Stock Forecasting with LSTM
Introduction
As indicated in a previous blog post, time-series models are designed to predict future values based on previously observed values. In other words the input is a signal (time-series) that is defined by observations taken sequentially in time. However, time-series forecasting models such as ARIMA has it own limitations when it comes to non-stationary data (i.e. where statistical properties e.g. the mean and standard deviation are not constant over time but instead, these metrics vary over time). An examples of non-stationary time-series stock price (not to be confused with stock returns) over time.
As discussed in a previous blog post here there have been attempts to predict stock outcomes (e.g. price, return. etc.) using time series analysis algorithms, though the performance is sub par and cannot be used to efficiently predict the market. It is noteworthy that this is a technical tutorial and does not intent to guide people into buying stocks.
LSTM
The LSTM stands for Long Short-Term Memory a member of recurrent neural network (RNN) family used for sequence data in deep learning. Unlike standard feedforward fully connected neural network layers, RNNs and here LSTM have feedback loops which enables them to store information over a period of time also reffered to as a memory capacity.
import pandas as pd
import numpy as np
import matplotlib.pyplot as plt
import pandas as pd
from sklearn.preprocessing import MinMaxScaler
import yfinance as yf
from yahoofinancials import YahooFinancials
%matplotlib inline
The first step is to download the data from Yahoo finance. In the first step we focus on the Apple stock.

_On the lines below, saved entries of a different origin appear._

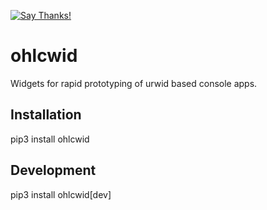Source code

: [![Say Thanks!](https://img.shields.io/badge/Say%20Thanks-!-1EAEDB.svg)](https://saythanks.io/to/ubunatic)

ohlcwid
=======

Widgets for rapid prototyping of urwid based console apps.

Installation
------------
pip3 install ohlcwid


Development
-----------
pip3 install ohlcwid[dev]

appl_df = yf.download('AAPL',
start='2018-01-01',
end='2019-12-31',
progress=False)
appl_df.head()
Open | High | Low | Close | Adj Close | Volume | |
---|---|---|---|---|---|---|
Date | ||||||
2018-01-02 | 42.540001 | 43.075001 | 42.314999 | 43.064999 | 41.380238 | 102223600 |
2018-01-03 | 43.132500 | 43.637501 | 42.990002 | 43.057499 | 41.373032 | 118071600 |
2018-01-04 | 43.134998 | 43.367500 | 43.020000 | 43.257500 | 41.565216 | 89738400 |
2018-01-05 | 43.360001 | 43.842499 | 43.262501 | 43.750000 | 42.038452 | 94640000 |
2018-01-08 | 43.587502 | 43.902500 | 43.482498 | 43.587502 | 41.882305 | 82271200 |
and to plot it using pandas plotting function.

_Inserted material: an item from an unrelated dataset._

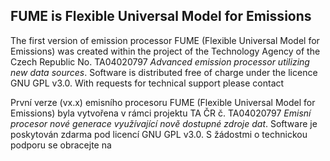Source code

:## FUME is Flexible Universal Model for Emissions

The first version of emission processor FUME (Flexible Universal Model for Emissions) was created within the project of the Technology Agency of the Czech Republic No. TA04020797 *Advanced emission processor utilizing new data sources*. Software is distributed free of charge under the licence GNU GPL v3.0. With requests for technical support please contact 


První verze (vx.x) emisního procesoru FUME (Flexible Universal Model for Emissions) byla vytvořena v rámci projektu TA ČR č. TA04020797 *Emisní procesor nové generace využívající nově dostupné zdroje dat*. Software je poskytován zdarma pod licencí GNU GPL v3.0. S žádostmi o technickou podporu se obracejte na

appl_df['Open'].plot(title="Apple's stock price")
here we covert the stock price to daily stock returns and to plot it
appl_df['Open']=appl_df['Open'].pct_change()
appl_df['Open'].plot(title="Apple's stock return")
From previous experience with deep learning models, we know that we have to scale our data for optimal performance. In our case, we’ll use Scikit- Learn’s StandardScaler and scale our dataset to numbers between zero and one.
sc = StandardScaler()
here we create a univariate pre-processor function that does three steps of min max scaling, creating lags, and separating the data to train and test sets for a given time-series.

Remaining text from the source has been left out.